● Activity
Starting with the first line of the material, reproduce exactly each line up to and including the one that contains "will be applied.", leaving out every picture.

Records to process: Begin

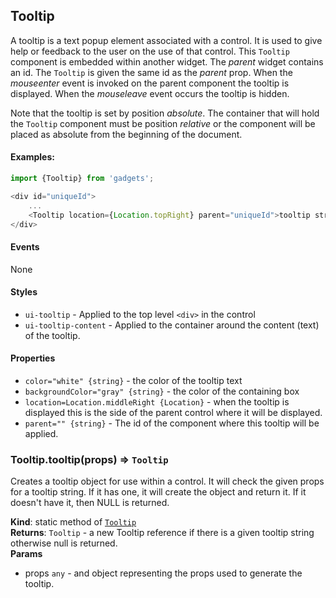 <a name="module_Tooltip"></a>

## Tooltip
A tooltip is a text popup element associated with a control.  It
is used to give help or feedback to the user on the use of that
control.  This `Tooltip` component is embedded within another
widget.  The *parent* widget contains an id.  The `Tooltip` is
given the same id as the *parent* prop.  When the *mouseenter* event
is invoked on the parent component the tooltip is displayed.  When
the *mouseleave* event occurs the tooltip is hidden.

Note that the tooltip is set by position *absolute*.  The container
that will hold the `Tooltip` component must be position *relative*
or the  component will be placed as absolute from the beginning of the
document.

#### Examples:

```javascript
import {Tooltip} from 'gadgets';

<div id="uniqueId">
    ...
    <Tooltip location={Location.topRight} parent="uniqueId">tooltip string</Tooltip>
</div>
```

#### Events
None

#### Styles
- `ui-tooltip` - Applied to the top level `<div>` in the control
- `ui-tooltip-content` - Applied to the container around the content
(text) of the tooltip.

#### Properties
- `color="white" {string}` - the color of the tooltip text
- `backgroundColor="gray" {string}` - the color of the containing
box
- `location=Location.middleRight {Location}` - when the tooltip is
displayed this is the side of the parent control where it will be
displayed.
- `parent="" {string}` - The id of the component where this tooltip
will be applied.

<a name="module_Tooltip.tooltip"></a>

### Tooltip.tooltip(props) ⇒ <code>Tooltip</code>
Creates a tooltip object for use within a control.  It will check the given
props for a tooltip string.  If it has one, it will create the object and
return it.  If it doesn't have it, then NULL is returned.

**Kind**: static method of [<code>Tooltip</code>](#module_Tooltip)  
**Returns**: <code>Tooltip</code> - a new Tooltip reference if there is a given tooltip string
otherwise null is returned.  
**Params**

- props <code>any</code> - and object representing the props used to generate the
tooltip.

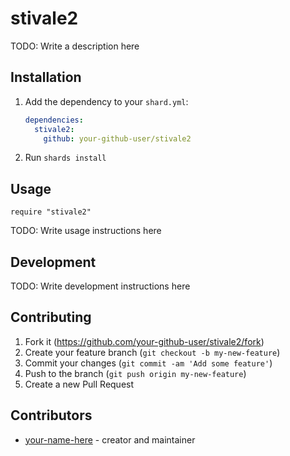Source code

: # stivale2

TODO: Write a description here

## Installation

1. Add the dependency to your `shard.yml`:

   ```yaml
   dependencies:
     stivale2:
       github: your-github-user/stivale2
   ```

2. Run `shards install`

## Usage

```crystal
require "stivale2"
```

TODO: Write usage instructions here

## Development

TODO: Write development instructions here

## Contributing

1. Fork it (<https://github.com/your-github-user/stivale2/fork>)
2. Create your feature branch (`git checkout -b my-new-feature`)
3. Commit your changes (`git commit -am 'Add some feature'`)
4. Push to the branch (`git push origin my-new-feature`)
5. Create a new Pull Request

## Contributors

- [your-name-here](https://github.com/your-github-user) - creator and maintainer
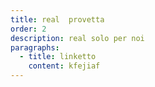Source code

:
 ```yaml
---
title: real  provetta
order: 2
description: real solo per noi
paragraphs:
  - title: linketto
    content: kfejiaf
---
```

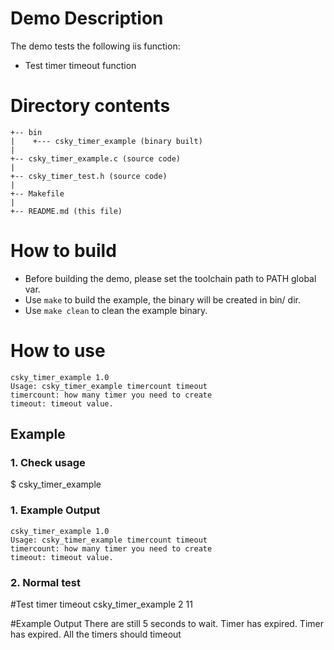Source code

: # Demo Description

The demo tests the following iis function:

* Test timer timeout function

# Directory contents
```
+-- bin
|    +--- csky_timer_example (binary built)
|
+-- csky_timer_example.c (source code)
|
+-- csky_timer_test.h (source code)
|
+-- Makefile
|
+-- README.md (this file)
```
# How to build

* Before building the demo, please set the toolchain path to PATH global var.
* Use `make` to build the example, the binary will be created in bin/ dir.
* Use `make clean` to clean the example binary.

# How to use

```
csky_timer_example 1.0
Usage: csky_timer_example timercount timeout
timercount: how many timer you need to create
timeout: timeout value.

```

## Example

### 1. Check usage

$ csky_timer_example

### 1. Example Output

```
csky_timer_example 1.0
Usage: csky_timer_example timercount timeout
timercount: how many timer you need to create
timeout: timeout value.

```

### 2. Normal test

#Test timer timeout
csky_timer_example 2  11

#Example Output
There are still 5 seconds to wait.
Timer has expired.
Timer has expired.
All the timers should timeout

Records to process: End

● Solution for this problem
 <a name="module_Tooltip"></a>

## Tooltip
A tooltip is a text popup element associated with a control.  It
is used to give help or feedback to the user on the use of that
control.  This `Tooltip` component is embedded within another
widget.  The *parent* widget contains an id.  The `Tooltip` is
given the same id as the *parent* prop.  When the *mouseenter* event
is invoked on the parent component the tooltip is displayed.  When
the *mouseleave* event occurs the tooltip is hidden.

Note that the tooltip is set by position *absolute*.  The container
that will hold the `Tooltip` component must be position *relative*
or the  component will be placed as absolute from the beginning of the
document.

#### Examples:

```javascript
import {Tooltip} from 'gadgets';

<div id="uniqueId">
    ...
    <Tooltip location={Location.topRight} parent="uniqueId">tooltip string</Tooltip>
</div>
```

#### Events
None

#### Styles
- `ui-tooltip` - Applied to the top level `<div>` in the control
- `ui-tooltip-content` - Applied to the container around the content
(text) of the tooltip.

#### Properties
- `color="white" {string}` - the color of the tooltip text
- `backgroundColor="gray" {string}` - the color of the containing
box
- `location=Location.middleRight {Location}` - when the tooltip is
displayed this is the side of the parent control where it will be
displayed.
- `parent="" {string}` - The id of the component where this tooltip
will be applied.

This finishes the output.